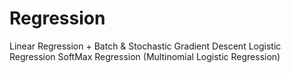 # Regression
Linear Regression + Batch & Stochastic Gradient Descent 
Logistic Regression
SoftMax Regression (Multinomial Logistic Regression)

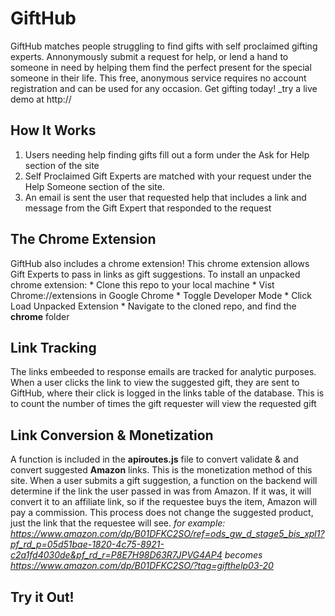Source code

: # GiftHub
GiftHub matches people struggling to find gifts with self proclaimed gifting experts. Annonymously submit a request
for help, or lend a hand to someone in need by helping them find the perfect present for the special someone
in their life. This free, anonymous service requires no account registration and can be used for any occasion.
Get gifting today! _try a live demo at http://

## How It Works
1. Users needing help finding gifts fill out a form under the Ask for Help section of the site
2. Self Proclaimed Gift Experts are matched with your request under the Help Someone section of the site. 
3. An email is sent the user that requested help that includes a link and message from the Gift Expert that responded to the request

## The Chrome Extension
GiftHub also includes a chrome extension! This chrome extension allows Gift Experts to pass in links as gift suggestions. To install an unpacked chrome extension:
    * Clone this repo to your local machine
    * Vist Chrome://extensions in Google Chrome
    * Toggle Developer Mode
    * Click Load Unpacked Extension
    * Navigate to the cloned repo, and find the __chrome__ folder

## Link Tracking
The links embeeded to response emails are tracked for analytic purposes. When a user clicks the link to view the suggested gift, they are sent to GiftHub, where their click is logged in the links table of the database. This is to count the number of times the gift requester will view the requested gift

## Link Conversion & Monetization
A function is included in the __apiroutes.js__ file to convert validate & and convert suggested __Amazon__ links. This is the monetization method of this site. When a user submits a gift suggestion, a function on the backend will determine if the link the user passed in was from Amazon. If it was, it will convert it to an affiliate link, so if the requestee buys the item, Amazon will pay a commission. This process does not change the suggested product, just the link that the requestee will see. 
_for example: https://www.amazon.com/dp/B01DFKC2SO/ref=ods_gw_d_stage5_bis_xpl1?pf_rd_p=05d51bae-1820-4c75-8921-c2a1fd4030de&pf_rd_r=P8E7H98D63R7JPVG4AP4 becomes https://www.amazon.com/dp/B01DFKC2SO/?tag=gifthelp03-20_

## Try it Out!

*DIRECTIONS*
Reproduce the listing above only between the lines holding "SoftMax Regression (Multinomial" and "GiftHub matches people", inclusive. Every line must match exactly, and pictures are dropped.

*PROBLEM SOLUTION*
SoftMax Regression (Multinomial Logistic Regression)

Source code

: # GiftHub
GiftHub matches people struggling to find gifts with self proclaimed gifting experts. Annonymously submit a request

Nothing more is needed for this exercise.